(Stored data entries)
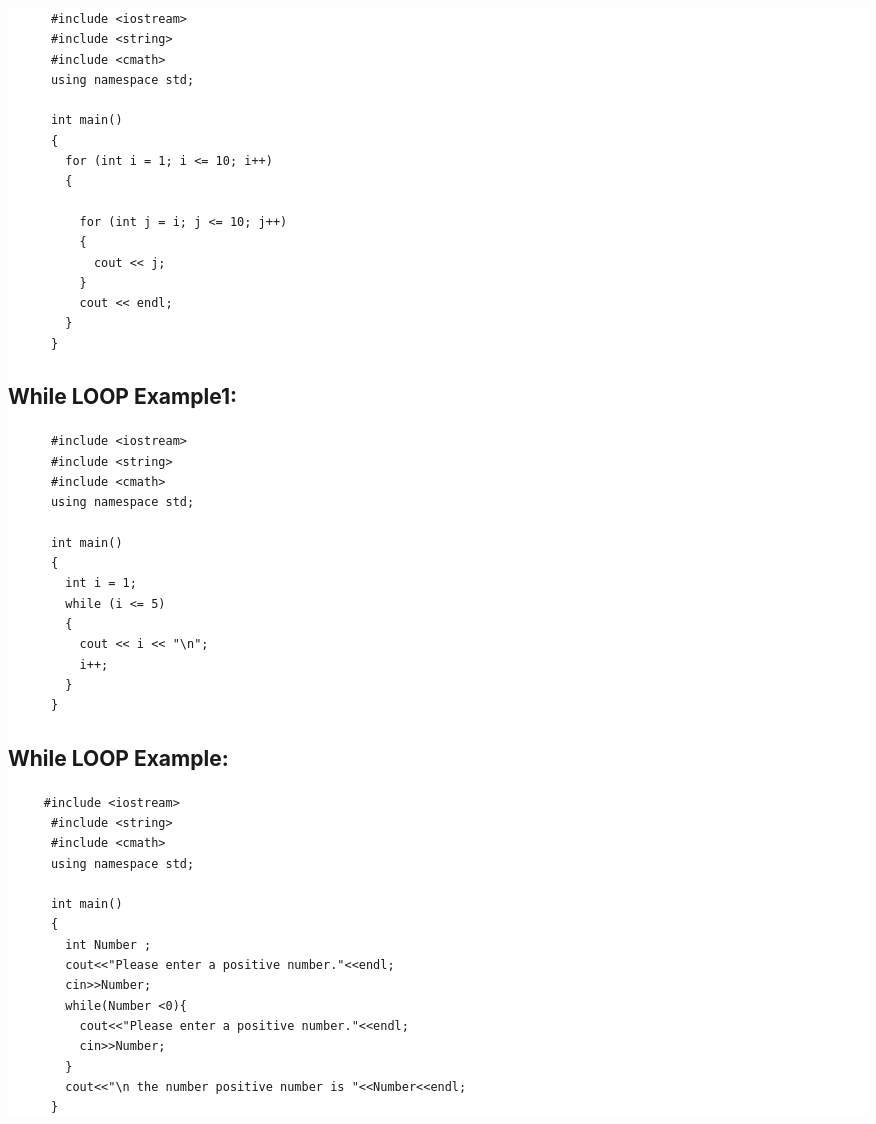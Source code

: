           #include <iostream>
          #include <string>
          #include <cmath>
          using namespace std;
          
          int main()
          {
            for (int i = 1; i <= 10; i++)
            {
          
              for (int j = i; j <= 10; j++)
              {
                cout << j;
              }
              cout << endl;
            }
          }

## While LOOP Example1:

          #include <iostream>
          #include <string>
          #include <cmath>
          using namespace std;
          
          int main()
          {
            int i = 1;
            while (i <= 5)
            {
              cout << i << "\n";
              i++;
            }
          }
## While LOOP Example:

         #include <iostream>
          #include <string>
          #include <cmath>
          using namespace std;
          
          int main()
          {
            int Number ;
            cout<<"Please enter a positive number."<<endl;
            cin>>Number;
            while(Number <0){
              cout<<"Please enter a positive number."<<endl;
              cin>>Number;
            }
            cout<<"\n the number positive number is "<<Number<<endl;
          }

◆ What you have to do: Return the lines above exactly; the images are not part of the copy.

◆ The completed task:
Source code

:           #include <iostream>
          #include <string>
          #include <cmath>
          using namespace std;
          
          int main()
          {
            for (int i = 1; i <= 10; i++)
            {
          
              for (int j = i; j <= 10; j++)
              {
                cout << j;
              }
              cout << endl;
            }
          }

## While LOOP Example1:

          #include <iostream>
          #include <string>
          #include <cmath>
          using namespace std;
          
          int main()
          {
            int i = 1;
            while (i <= 5)
            {
              cout << i << "\n";
              i++;
            }
          }
## While LOOP Example:

         #include <iostream>
          #include <string>
          #include <cmath>
          using namespace std;
          
          int main()
          {
            int Number ;
            cout<<"Please enter a positive number."<<endl;
            cin>>Number;
            while(Number <0){
              cout<<"Please enter a positive number."<<endl;
              cin>>Number;
            }
            cout<<"\n the number positive number is "<<Number<<endl;
          }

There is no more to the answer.